EXERCISE AIM: From the entries that follow, work out how many lines contain "userId". Write the number only.

THE INPUT:
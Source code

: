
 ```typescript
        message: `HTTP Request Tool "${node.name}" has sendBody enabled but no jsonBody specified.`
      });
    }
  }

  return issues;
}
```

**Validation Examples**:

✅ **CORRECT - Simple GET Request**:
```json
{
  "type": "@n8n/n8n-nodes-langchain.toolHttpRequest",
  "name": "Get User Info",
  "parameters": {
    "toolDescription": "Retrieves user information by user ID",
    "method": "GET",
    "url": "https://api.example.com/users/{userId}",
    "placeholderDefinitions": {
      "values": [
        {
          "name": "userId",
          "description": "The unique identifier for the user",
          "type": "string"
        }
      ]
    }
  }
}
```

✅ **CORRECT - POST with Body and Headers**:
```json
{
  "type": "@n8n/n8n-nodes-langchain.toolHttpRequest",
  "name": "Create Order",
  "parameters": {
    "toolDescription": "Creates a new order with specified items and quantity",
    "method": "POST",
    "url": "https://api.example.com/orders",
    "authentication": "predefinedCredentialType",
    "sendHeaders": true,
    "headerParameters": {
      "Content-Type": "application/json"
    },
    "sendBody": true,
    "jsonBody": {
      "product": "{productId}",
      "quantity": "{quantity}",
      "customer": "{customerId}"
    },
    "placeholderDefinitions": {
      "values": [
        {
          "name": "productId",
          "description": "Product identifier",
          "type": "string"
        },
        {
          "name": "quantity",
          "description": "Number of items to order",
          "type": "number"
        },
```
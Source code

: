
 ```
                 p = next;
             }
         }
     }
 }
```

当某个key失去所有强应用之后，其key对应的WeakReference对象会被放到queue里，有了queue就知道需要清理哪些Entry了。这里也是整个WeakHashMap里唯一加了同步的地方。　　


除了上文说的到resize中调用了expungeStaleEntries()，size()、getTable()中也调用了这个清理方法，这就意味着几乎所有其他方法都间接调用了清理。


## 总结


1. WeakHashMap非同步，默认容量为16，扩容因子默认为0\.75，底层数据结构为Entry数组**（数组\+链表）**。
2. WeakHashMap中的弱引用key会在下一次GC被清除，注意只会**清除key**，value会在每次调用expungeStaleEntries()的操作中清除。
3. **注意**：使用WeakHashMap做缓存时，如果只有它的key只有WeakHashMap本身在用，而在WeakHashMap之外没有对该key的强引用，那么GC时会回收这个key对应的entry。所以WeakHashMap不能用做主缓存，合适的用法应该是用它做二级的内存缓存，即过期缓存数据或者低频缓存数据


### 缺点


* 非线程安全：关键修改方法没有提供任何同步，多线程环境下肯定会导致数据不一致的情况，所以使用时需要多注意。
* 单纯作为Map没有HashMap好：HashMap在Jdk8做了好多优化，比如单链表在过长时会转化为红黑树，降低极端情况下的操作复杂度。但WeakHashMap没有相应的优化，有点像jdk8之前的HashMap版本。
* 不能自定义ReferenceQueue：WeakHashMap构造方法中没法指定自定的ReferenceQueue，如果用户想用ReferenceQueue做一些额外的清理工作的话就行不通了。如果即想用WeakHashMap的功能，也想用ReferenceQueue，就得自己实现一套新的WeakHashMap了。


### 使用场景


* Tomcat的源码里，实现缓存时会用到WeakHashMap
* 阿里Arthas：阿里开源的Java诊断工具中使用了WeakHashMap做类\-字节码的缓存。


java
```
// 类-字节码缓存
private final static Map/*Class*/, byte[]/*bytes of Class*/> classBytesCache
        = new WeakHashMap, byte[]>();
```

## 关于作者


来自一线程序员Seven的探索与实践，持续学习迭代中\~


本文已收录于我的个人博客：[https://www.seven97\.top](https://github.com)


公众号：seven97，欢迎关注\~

COMPLETED EXERCISE: 2